Year-End Tax Planning Checklists
The following checklists provide tactics you should consider as part of your year-end tax planning. Many of these points are complex, so working with your PwC adviser is essential.
Salary/dividend mix – Determine the optimal mix of salary and dividends for you and other family members for 2010.
Consider all relevant factors, including the owner/manager’s marginal tax rate, the corporation’s tax rate, provincial health and/or payroll taxes, RRSP contribution room ($124,722 of earned income in 2010 is required to maximize RRSP contribution in 2011), CPP contributions and other deductions and credits (e.g., for child care expenses and donations).
Be aware that the receipt of dividends (especially eligible dividends) can increase your alternative minimum tax (AMT) exposure.
If the individual does not need to extract cash, consider retaining income in the corporation. Tax is deferred if the corporation retains income when its tax rate is less than the individual owner-manager’s rate. See Table 1 on page 16. In times of economic uncertainty, this will help the corporation’s cash flow. It also will allow the corporation to have income and pay corporate tax that may be recovered by possible future business losses.
All provinces and territories – Ensure that owner-manager remuneration strategies account for increases in personal taxes on eligible dividends in 2011 and 2012. Except in Yukon (and Nova Scotia if Nova Scotia’s 2011 fiscal year budget is balanced and taxable income exceeds $150,000, see discussion on Nova Scotia below), consider accelerating eligible dividends to 2010 to take advantage of lower eligible dividend tax rates in 2010.
Yukon – Consider deferring the distribution of eligible and non-eligible dividends to take advantage of lower dividend tax rates in 2011 and later years.
Manitoba, Prince Edward Island – Consider accelerating non-eligible dividends to 2010 to take advantage of lower non-eligible dividend tax rates in 2010.
New Brunswick, Newfoundland and Labrador – Consider deferring the payment of salary and/or non-eligible dividends to 2011 and later years to benefit from decreases in personal tax rates in New Brunswick (2011 and 2012) and Newfoundland and Labrador (2011). However, New Brunswick’s new government could revise scheduled personal tax decreases.
British Columbia – If the owner-manager’s taxable income is below the second lowest tax bracket (i.e., $71,719 in 2010), consider deferring the payment of salary and/or non-eligible dividends to 2011 and later years to benefit from decreases in British Columbia’s two lowest personal tax rates in 2011.
Nova Scotia – If Nova Scotia balances its 2011 fiscal year budget, it will eliminate the top $150,000 personal tax bracket and 21% rate and reinstate the 10% personal income tax surtax in 2011. In this case, owner-managers should be aware that personal tax rates may change in 2011 and adjust their strategy on the payment of salary and/or dividends accordingly.

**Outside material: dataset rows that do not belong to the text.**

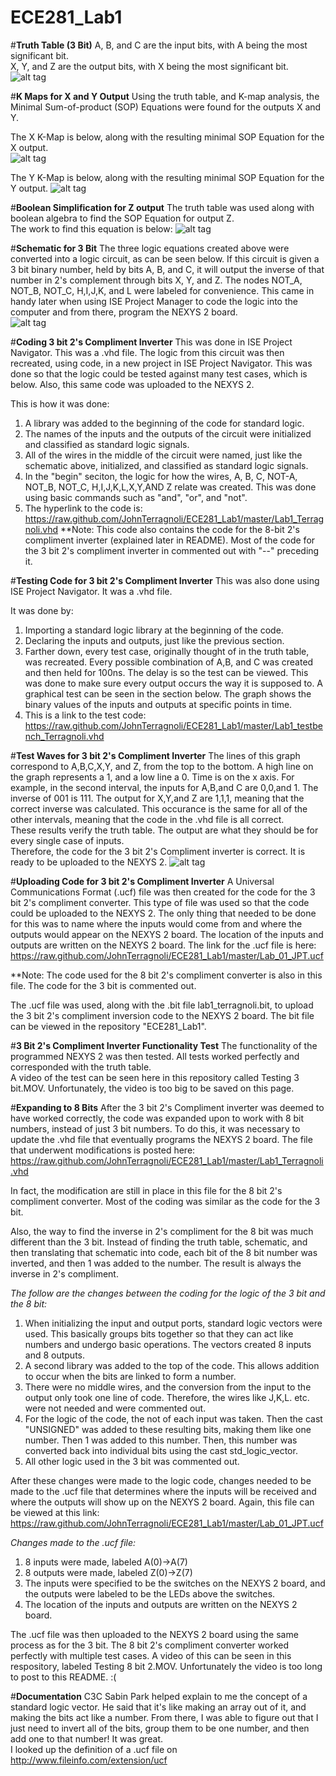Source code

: ECE281_Lab1
===========


#**Truth Table (3 Bit)**
A, B, and C are the input bits, with A being the most significant bit.  
X, Y, and Z are the output bits, with X being the most significant bit.  
![alt tag](https://raw.github.com/JohnTerragnoli/ECE281_Lab1/master/Truth%20Table.PNG "Truth Table")


#**K Maps for X and Y Output**
Using the truth table, and K-map analysis, the Minimal Sum-of-product (SOP) Equations were found for the outputs X and Y. 

The X K-Map is below, along with the resulting minimal SOP Equation for the X output.  
![alt tag](https://raw.github.com/JohnTerragnoli/ECE281_Lab1/master/X%20K-Map.PNG "X K-Map and Output Equation")




The Y K-Map is below, along with the resulting minimal SOP Equation for the Y output. 
![alt tag](https://raw.github.com/JohnTerragnoli/ECE281_Lab1/master/Y%20K-mapPNG.PNG "Y K-Map and Output Equation")




#**Boolean Simplification for Z output**
The truth table was used along with boolean algebra to find the SOP Equation for output Z.  
The work to find this equation is below: 
![alt tag](https://raw.github.com/JohnTerragnoli/ECE281_Lab1/master/Simplifying%20Z%20output.PNG "Z Boolean Simplification and Output Equation")


#**Schematic for 3 Bit**
The three logic equations created above were converted into a logic circuit, as can be seen below. If this circuit is given a 3 bit binary number, held by bits A, B, and C, it will output the inverse of that number in 2's complement through bits X, Y, and Z.
The nodes NOT_A, NOT_B, NOT_C, H,I,J,K, and L were labeled for convenience.  This came in handy later when using ISE Project Manager to code the logic into the computer and from there, program the NEXYS 2 board.  
![alt tag](https://raw.github.com/JohnTerragnoli/ECE281_Lab1/master/Proper%20Schematic3.PNG "Logic Circuit")

#**Coding 3 bit 2's Compliment Inverter**
This was done in ISE Project Navigator.  This was a .vhd file.
The logic from this circuit was then recreated, using code, in a new project in ISE Project Navigator. This was done so that the logic could be tested against many test cases, which is below.  Also, this same code was uploaded to the NEXYS 2.  

This is how it was done: 

1. A library was added to the beginning of the code for standard logic.  
2. The names of the inputs and the outputs of the circuit were initialized and classified as standard logic signals.
3. All of the wires in the middle of the circuit were named, just like the schematic above, initialized, and classified as standard logic signals.  
4. In the "begin" seciton, the logic for how the wires, A, B, C, NOT-A, NOT_B, NOT_C, H,I,J,K,L,X,Y,AND Z relate was created.  This was done using basic commands such as "and", "or", and "not".  
5. The hyperlink to the code is: https://raw.github.com/JohnTerragnoli/ECE281_Lab1/master/Lab1_Terragnoli.vhd 
**Note: This code also contains the code for the 8-bit 2's compliment inverter (explained later in README).  Most of the code for the 3 bit 2's compliment inverter in commented out with "--" preceding it.  

#**Testing Code for 3 bit 2's Compliment Inverter**
This was also done using ISE Project Navigator.  It was a .vhd file.

It was done by: 

1. Importing a standard logic library at the beginning of the code.
2. Declaring the inputs and outputs, just like the previous section. 
3. Farther down, every test case, originally thought of in the truth table, was recreated.  Every possible combination of A,B, and C was created and then held for 100ns.  The delay is so the test can be viewed.  This was done to make sure every output occurs the way it is supposed to.  A graphical test can be seen in the section below.  The graph shows the binary values of the inputs and outputs at specific points in time.  
4. This is a link to the test code:  https://raw.github.com/JohnTerragnoli/ECE281_Lab1/master/Lab1_testbench_Terragnoli.vhd 




#**Test Waves for 3 bit 2's Compliment Inverter**
The lines of this graph correspond to A,B,C,X,Y, and Z, from the top to the bottom.  A high line on the graph represents a 1, and a low line a 0.  Time is on the x axis.  For example, in the second interval, the inputs for A,B,and C are 0,0,and 1.  The inverse of 001 is 111.  The output for X,Y,and Z are 1,1,1, meaning that the correct inverse was calculated. This occurance is the same for all of the other intervals, meaning that the code in the .vhd file is all correct.  
These results verify the truth table.  The output are what they should be for every single case of inputs.  
Therefore, the code for the 3 bit 2's Compliment inverter is correct.  It is ready to be uploaded to the NEXYS 2.
![alt tag](https://raw.github.com/JohnTerragnoli/ECE281_Lab1/master/Prelab%20waves.PNG "Text Waves")

#**Uploading Code for 3 bit 2's Compliment Inverter**
A Universal Communications Format (.ucf) file was then created for the code for the 3 bit 2's compliment converter.  This type of file was used so that the code could be uploaded to the NEXYS 2.  The only thing that needed to be done for this was to name where the inputs would come from and where the outputs would appear on the NEXYS 2 board.  The location of the inputs and outputs are written on the NEXYS 2 board.  The link for the .ucf file is here:  https://raw.github.com/JohnTerragnoli/ECE281_Lab1/master/Lab_01_JPT.ucf

**Note: The code used for the 8 bit 2's compliment converter is also in this file.  The code for the 3 bit is commented out.

The .ucf file was used, along with the .bit file lab1_terragnoli.bit, to upload the 3 bit 2's compliment inversion code to the NEXYS 2 board.  The bit file can be viewed in the repository "ECE281_Lab1".



#**3 Bit 2's Compliment Inverter Functionality Test**
The functionality of the programmed NEXYS 2 was then tested.  All tests worked perfectly and corresponded with the truth table.  
A video of the test can be seen here in this repository called Testing 3 bit.MOV.  Unfortunately, the video is too big to be saved on this page.  

#**Expanding to 8 Bits**
After the 3 bit 2's Compliment inverter was deemed to have worked correctly, the code was expanded upon to work with 8 bit numbers, instead of just 3 bit numbers.  To do this, it was necessary to update the .vhd file that eventually programs the NEXYS 2 board.  The file that underwent modifications is posted here:  https://raw.github.com/JohnTerragnoli/ECE281_Lab1/master/Lab1_Terragnoli.vhd  

In fact, the modification are still in place in this file for the 8 bit 2's compliment converter.  Most of the coding was similar as the code for the 3 bit.  

Also, the way to find the inverse in 2's compliment for the 8 bit was much different than the 3 bit.  Instead of finding the truth table, schematic, and then translating that schematic into code, each bit of the 8 bit number was inverted, and then 1 was added to the number.  The result is always the inverse in 2's compliment.  

*The follow are the changes between the coding for the logic of the 3 bit and the 8 bit:* 

1. When initializing the input and output ports, standard logic vectors were used.  This basically groups bits together so that they can act like numbers and undergo basic operations.  The vectors created 8 inputs and 8 outputs.  
2. A second library was added to the top of the code.  This allows addition to occur when the bits are linked to form a number.  
3. There were no middle wires, and the conversion from the input to the output only took one line of code.  Therefore, the wires like J,K,L. etc. were not needed and were commented out.  
4. For the logic of the code, the not of each input was taken.  Then the cast "UNSIGNED" was added to these resulting bits, making them like one number.  Then 1 was added to this number.  Then, this number was converted back into individual bits using the cast std_logic_vector.  
5. All other logic used in the 3 bit was commented out.  

After these changes were made to the logic code, changes needed to be made to the .ucf file that determines where the inputs will be received and where the outputs will show up on the NEXYS 2 board.  Again, this file can be viewed at this link:  https://raw.github.com/JohnTerragnoli/ECE281_Lab1/master/Lab_01_JPT.ucf

*Changes made to the .ucf file:*

1. 8 inputs were made, labeled A(0)->A(7)
2. 8 outputs were made, labeled Z(0)->Z(7)
3. The inputs were specified to be the switches on the NEXYS 2 board, and the outputs were labeled to be the LEDs above the switches.  
4. The location of the inputs and outputs are written on the NEXYS 2 board.  

The .ucf file was then uploaded to the NEXYS 2 board using the same process as for the 3 bit.  The 8 bit 2's compliment converter worked perfectly with multiple test cases.  A video of this can be seen in this respository, labeled Testing 8 bit 2.MOV.  Unfortunately the video is too long to post to this README.  :(




#**Documentation**
C3C Sabin Park helped explain to me the concept of a standard logic vector.  He said that it's like making an array out
of it, and making the bits act like a number. From there, I was able to figure out that I just need to invert all of the bits, group them to be one number, and then add one to that number!  It was great.  
I looked up the definition of a .ucf file on http://www.fileinfo.com/extension/ucf 
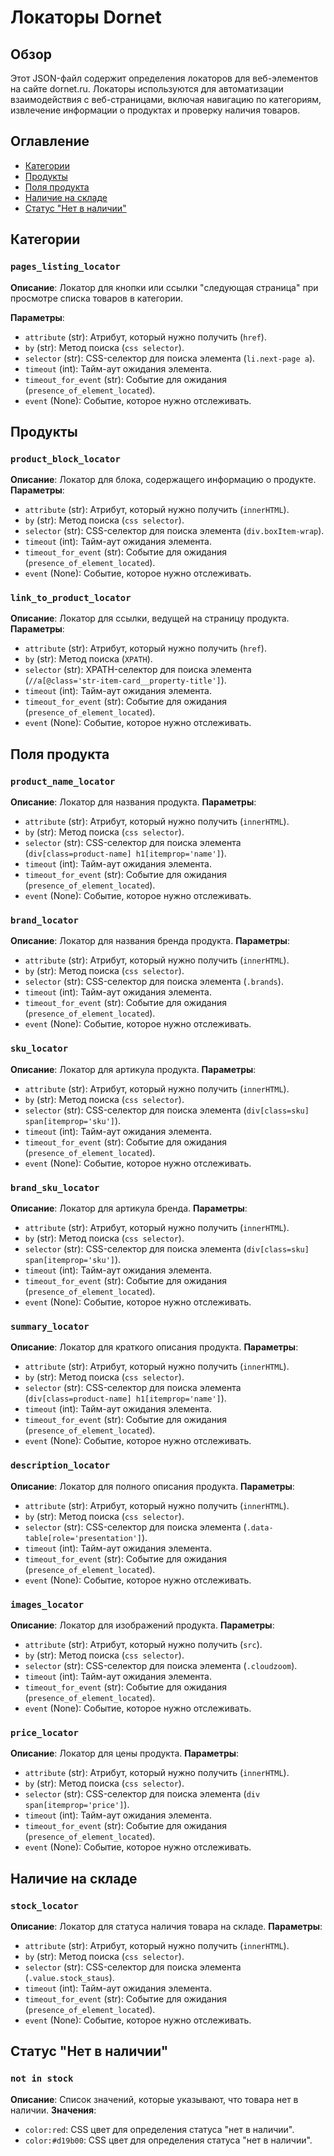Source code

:# Локаторы Dornet

## Обзор

Этот JSON-файл содержит определения локаторов для веб-элементов на сайте dornet.ru. Локаторы используются для автоматизации взаимодействия с веб-страницами, включая навигацию по категориям, извлечение информации о продуктах и проверку наличия товаров.

## Оглавление

- [Категории](#категории)
- [Продукты](#продукты)
- [Поля продукта](#поля-продукта)
- [Наличие на складе](#наличие-на-складе)
- [Статус "Нет в наличии"](#статус-нет-в-наличии)

## Категории

### `pages_listing_locator`
**Описание**: Локатор для кнопки или ссылки "следующая страница" при просмотре списка товаров в категории.

**Параметры**:
 - `attribute` (str): Атрибут, который нужно получить (`href`).
 - `by` (str): Метод поиска (`css selector`).
 - `selector` (str): CSS-селектор для поиска элемента (`li.next-page a`).
 - `timeout` (int): Тайм-аут ожидания элемента.
 - `timeout_for_event` (str): Событие для ожидания (`presence_of_element_located`).
 - `event` (None): Событие, которое нужно отслеживать.

## Продукты

### `product_block_locator`
**Описание**: Локатор для блока, содержащего информацию о продукте.
**Параметры**:
- `attribute` (str): Атрибут, который нужно получить (`innerHTML`).
- `by` (str): Метод поиска (`css selector`).
- `selector` (str): CSS-селектор для поиска элемента (`div.boxItem-wrap`).
-  `timeout` (int): Тайм-аут ожидания элемента.
-  `timeout_for_event` (str): Событие для ожидания (`presence_of_element_located`).
- `event` (None): Событие, которое нужно отслеживать.

### `link_to_product_locator`
**Описание**: Локатор для ссылки, ведущей на страницу продукта.
**Параметры**:
- `attribute` (str): Атрибут, который нужно получить (`href`).
- `by` (str): Метод поиска (`XPATH`).
- `selector` (str): XPATH-селектор для поиска элемента (`//a[@class='str-item-card__property-title']`).
-   `timeout` (int): Тайм-аут ожидания элемента.
-   `timeout_for_event` (str): Событие для ожидания (`presence_of_element_located`).
- `event` (None): Событие, которое нужно отслеживать.

## Поля продукта

### `product_name_locator`
**Описание**: Локатор для названия продукта.
**Параметры**:
- `attribute` (str): Атрибут, который нужно получить (`innerHTML`).
- `by` (str): Метод поиска (`css selector`).
- `selector` (str): CSS-селектор для поиска элемента (`div[class=product-name] h1[itemprop='name']`).
-  `timeout` (int): Тайм-аут ожидания элемента.
-  `timeout_for_event` (str): Событие для ожидания (`presence_of_element_located`).
- `event` (None): Событие, которое нужно отслеживать.

### `brand_locator`
**Описание**: Локатор для названия бренда продукта.
**Параметры**:
- `attribute` (str): Атрибут, который нужно получить (`innerHTML`).
- `by` (str): Метод поиска (`css selector`).
- `selector` (str): CSS-селектор для поиска элемента (`.brands`).
-   `timeout` (int): Тайм-аут ожидания элемента.
-   `timeout_for_event` (str): Событие для ожидания (`presence_of_element_located`).
- `event` (None): Событие, которое нужно отслеживать.

### `sku_locator`
**Описание**: Локатор для артикула продукта.
**Параметры**:
- `attribute` (str): Атрибут, который нужно получить (`innerHTML`).
- `by` (str): Метод поиска (`css selector`).
- `selector` (str): CSS-селектор для поиска элемента (`div[class=sku] span[itemprop='sku']`).
-   `timeout` (int): Тайм-аут ожидания элемента.
-   `timeout_for_event` (str): Событие для ожидания (`presence_of_element_located`).
- `event` (None): Событие, которое нужно отслеживать.
### `brand_sku_locator`
**Описание**: Локатор для артикула бренда.
**Параметры**:
- `attribute` (str): Атрибут, который нужно получить (`innerHTML`).
- `by` (str): Метод поиска (`css selector`).
- `selector` (str): CSS-селектор для поиска элемента (`div[class=sku] span[itemprop='sku']`).
-  `timeout` (int): Тайм-аут ожидания элемента.
-  `timeout_for_event` (str): Событие для ожидания (`presence_of_element_located`).
- `event` (None): Событие, которое нужно отслеживать.

### `summary_locator`
**Описание**: Локатор для краткого описания продукта.
**Параметры**:
- `attribute` (str): Атрибут, который нужно получить (`innerHTML`).
- `by` (str): Метод поиска (`css selector`).
- `selector` (str): CSS-селектор для поиска элемента (`div[class=product-name] h1[itemprop='name']`).
-  `timeout` (int): Тайм-аут ожидания элемента.
-  `timeout_for_event` (str): Событие для ожидания (`presence_of_element_located`).
- `event` (None): Событие, которое нужно отслеживать.

### `description_locator`
**Описание**: Локатор для полного описания продукта.
**Параметры**:
- `attribute` (str): Атрибут, который нужно получить (`innerHTML`).
- `by` (str): Метод поиска (`css selector`).
- `selector` (str): CSS-селектор для поиска элемента (`.data-table[role='presentation']`).
-  `timeout` (int): Тайм-аут ожидания элемента.
-  `timeout_for_event` (str): Событие для ожидания (`presence_of_element_located`).
- `event` (None): Событие, которое нужно отслеживать.

### `images_locator`
**Описание**: Локатор для изображений продукта.
**Параметры**:
- `attribute` (str): Атрибут, который нужно получить (`src`).
- `by` (str): Метод поиска (`css selector`).
- `selector` (str): CSS-селектор для поиска элемента (`.cloudzoom`).
-  `timeout` (int): Тайм-аут ожидания элемента.
-  `timeout_for_event` (str): Событие для ожидания (`presence_of_element_located`).
- `event` (None): Событие, которое нужно отслеживать.

### `price_locator`
**Описание**: Локатор для цены продукта.
**Параметры**:
- `attribute` (str): Атрибут, который нужно получить (`innerHTML`).
- `by` (str): Метод поиска (`css selector`).
- `selector` (str): CSS-селектор для поиска элемента (`div span[itemprop='price']`).
-  `timeout` (int): Тайм-аут ожидания элемента.
-  `timeout_for_event` (str): Событие для ожидания (`presence_of_element_located`).
- `event` (None): Событие, которое нужно отслеживать.

## Наличие на складе

### `stock_locator`
**Описание**: Локатор для статуса наличия товара на складе.
**Параметры**:
- `attribute` (str): Атрибут, который нужно получить (`innerHTML`).
- `by` (str): Метод поиска (`css selector`).
- `selector` (str): CSS-селектор для поиска элемента (`.value.stock_staus`).
-  `timeout` (int): Тайм-аут ожидания элемента.
-  `timeout_for_event` (str): Событие для ожидания (`presence_of_element_located`).
- `event` (None): Событие, которое нужно отслеживать.

## Статус "Нет в наличии"

### `not in stock`
**Описание**: Список значений, которые указывают, что товара нет в наличии.
**Значения**:
- `color:red`: CSS цвет для определения статуса "нет в наличии".
- `color:#d19b00`: CSS цвет для определения статуса "нет в наличии".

Qualifying small business corporation share status – Recognize that forgoing bonus and/or dividend payments and stockpiling passive investments could cast doubt on whether substantially all of the assets of a Canadian-controlled private corporation are used in an active business, in turn jeopardizing the ability to claim the $750,000 lifetime capital gains exemption.
Scientific research and experimental development (SR&ED) – Consider not forgoing bonus payments if it causes a Canadian-controlled private corporation’s SR&ED investment tax credits (ITCs) to be non-refundable and subject to the lower ITC rate. (But retaining some income will allow the company to use the non-refundable ITCs.)
Dividend tax regime – Be aware of how the dividend tax rules will affect dividend distributions.
Designate dividends that qualify as eligible dividends. (Designation procedures differ for public and non-public companies, but both require designation at the same time as or before payment of the eligible dividend.)
Consider electing to treat all or part of any excess eligible dividend designation as a separate non-eligible dividend.
Canadian-controlled private corporations (CCPCs) – Determine the CCPC’s ability to pay eligible dividends by estimating its general rate income pool (GRIP) as at its 2010 year end. Consider distributing dividends in the following order:a
Eligible dividends that trigger a refundable dividend tax on hand (RDTOH) refund.
Non-eligible dividends that trigger a RDTOH refund.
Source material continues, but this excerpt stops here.